On June 15, the city of Geneva approved its use as a bed-and-breakfast. Dubbed The William Smith Inn, the house at 600 Castle St. has five bedrooms available, each with a private bathroom and multiple references to Hobart and William Smith Colleges and local figures.
Theresa Gage – who along with her husband, David, and two daughters, is living at the home – will manage the bed-and-breakfast full time. She formerly worked as a teacher’s aide at West Street Elementary School. The family’s living quarters remain separate for Tess, 8, Bryna, 6, and the family’s 120-pound dog “Seneca.”
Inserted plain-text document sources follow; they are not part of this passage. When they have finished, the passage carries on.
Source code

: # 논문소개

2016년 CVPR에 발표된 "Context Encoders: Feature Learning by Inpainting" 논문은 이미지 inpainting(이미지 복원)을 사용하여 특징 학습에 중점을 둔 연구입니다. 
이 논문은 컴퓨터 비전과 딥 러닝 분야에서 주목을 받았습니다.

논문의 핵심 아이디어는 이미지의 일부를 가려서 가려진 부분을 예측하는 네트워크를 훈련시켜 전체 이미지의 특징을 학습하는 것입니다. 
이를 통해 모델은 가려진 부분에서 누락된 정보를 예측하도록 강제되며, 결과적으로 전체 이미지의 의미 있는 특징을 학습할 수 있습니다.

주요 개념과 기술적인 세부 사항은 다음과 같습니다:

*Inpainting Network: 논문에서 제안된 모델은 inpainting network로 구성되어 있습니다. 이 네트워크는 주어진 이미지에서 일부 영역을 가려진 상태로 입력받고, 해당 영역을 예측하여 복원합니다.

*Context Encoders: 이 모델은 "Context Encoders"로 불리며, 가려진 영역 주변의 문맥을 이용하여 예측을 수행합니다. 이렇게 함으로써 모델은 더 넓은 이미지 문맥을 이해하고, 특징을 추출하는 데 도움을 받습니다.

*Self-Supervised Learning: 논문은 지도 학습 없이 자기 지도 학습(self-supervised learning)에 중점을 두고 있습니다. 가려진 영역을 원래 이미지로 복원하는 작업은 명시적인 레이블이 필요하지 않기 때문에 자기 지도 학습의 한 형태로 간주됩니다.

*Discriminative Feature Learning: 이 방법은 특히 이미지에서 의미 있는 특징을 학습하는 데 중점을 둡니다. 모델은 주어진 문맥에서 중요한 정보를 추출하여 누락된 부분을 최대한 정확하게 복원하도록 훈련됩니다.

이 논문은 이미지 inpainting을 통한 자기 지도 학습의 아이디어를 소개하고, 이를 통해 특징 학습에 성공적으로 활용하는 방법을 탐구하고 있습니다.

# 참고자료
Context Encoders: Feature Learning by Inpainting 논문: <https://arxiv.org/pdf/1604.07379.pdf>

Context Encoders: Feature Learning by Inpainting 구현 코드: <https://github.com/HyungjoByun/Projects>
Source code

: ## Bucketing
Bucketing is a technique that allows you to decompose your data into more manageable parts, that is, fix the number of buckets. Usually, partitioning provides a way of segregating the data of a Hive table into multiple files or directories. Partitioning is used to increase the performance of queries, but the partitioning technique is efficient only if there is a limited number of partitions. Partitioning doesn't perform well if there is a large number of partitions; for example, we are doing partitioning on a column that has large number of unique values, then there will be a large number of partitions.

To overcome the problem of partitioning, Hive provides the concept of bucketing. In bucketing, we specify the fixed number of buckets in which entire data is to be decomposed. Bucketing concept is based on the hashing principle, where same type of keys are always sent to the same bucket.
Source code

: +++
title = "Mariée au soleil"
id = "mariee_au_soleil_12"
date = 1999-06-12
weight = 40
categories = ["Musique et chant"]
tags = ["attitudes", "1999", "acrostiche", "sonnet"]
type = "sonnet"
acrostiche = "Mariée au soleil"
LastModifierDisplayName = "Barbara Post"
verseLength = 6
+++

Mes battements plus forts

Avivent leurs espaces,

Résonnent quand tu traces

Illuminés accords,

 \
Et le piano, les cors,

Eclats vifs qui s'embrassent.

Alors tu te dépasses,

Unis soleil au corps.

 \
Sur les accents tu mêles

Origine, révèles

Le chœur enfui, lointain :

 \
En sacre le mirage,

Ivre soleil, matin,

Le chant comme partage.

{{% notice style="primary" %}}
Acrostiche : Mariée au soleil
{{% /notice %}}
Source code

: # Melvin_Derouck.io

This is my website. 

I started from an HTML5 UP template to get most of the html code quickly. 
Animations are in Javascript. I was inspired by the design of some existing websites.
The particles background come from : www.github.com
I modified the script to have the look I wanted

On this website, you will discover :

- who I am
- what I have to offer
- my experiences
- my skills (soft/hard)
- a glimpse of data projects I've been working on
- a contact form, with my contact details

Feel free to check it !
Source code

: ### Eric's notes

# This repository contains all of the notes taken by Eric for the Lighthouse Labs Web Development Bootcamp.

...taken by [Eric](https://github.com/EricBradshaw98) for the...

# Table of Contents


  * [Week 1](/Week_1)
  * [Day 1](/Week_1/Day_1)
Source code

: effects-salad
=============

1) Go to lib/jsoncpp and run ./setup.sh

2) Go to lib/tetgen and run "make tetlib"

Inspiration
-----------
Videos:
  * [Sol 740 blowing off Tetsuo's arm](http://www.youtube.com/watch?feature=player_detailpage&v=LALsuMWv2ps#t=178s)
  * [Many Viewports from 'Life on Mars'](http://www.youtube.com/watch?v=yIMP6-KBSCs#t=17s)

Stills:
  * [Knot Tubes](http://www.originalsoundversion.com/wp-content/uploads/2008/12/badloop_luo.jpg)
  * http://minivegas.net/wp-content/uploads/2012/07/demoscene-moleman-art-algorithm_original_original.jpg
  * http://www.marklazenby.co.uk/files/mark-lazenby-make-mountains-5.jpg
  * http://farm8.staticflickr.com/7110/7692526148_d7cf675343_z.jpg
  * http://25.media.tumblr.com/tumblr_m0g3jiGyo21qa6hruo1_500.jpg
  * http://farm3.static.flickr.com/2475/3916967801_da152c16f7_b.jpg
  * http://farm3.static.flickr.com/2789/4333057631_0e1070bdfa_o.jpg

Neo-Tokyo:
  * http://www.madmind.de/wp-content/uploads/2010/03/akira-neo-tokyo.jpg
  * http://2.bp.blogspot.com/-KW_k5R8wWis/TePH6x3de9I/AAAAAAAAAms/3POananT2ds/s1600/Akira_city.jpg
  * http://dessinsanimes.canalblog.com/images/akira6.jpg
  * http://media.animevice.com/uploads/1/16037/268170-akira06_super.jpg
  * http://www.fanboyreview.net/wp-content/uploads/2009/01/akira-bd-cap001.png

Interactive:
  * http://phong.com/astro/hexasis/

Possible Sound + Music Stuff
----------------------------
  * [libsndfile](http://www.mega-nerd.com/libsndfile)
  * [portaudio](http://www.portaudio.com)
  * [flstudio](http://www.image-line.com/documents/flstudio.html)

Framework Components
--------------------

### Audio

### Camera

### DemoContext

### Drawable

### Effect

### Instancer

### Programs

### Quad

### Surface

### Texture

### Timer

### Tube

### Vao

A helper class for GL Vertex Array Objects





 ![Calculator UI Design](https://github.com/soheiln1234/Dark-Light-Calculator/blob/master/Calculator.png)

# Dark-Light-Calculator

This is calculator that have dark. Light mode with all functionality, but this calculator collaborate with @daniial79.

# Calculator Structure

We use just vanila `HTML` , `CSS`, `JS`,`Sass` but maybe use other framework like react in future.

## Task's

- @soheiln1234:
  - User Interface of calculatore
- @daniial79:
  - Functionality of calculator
“One of our very first dates, we actually talked about owning a bed-and-breakfast,” said David Gage, a Geneva native who graduated from Hobart and William Smith Colleges in 1991 and once did yard work for the historic home as a youngster. He’s now associate director of admissions at the Colleges.
“And when you’re an admissions counselor, you visit a lot of hotels, big and small,” said David. “You are just always looking, and both of us have done it.”
The home, which sits on 3.2 acres, was occupied by the founder of the William Smith School for Women at Hobart College from the 1870s to 1912. It was The Church Home for senior citizens from 1923 to 2001.
“I knew of the history this place, and we just came over one day and said, ‘What do you think?'” The couple purchased the home in February.
“It’s a great way to give back to the community and to William Smith’s heritage, history and legacy in this town,” Theresa said.
The Gages, their friends and family members have been renovating the home for the past three months. David’s father, Walter, a 1962 Hobart College graduate, painted about 40 doors. Walls were knocked down, carpets torn up and the kitchen entirely gutted.
“It was a real roll of the dice,” David said. “Taking on a house of this magnitude and the work that needed to be done, counting on revenue that you don’t know whether you’ll have.”
David and a friend installed a sprinkler system, and the Gages used 25 buckets of trim paint throughout the house.
“You still laugh when you think, ‘So why did we do it?’ ” Theresa said.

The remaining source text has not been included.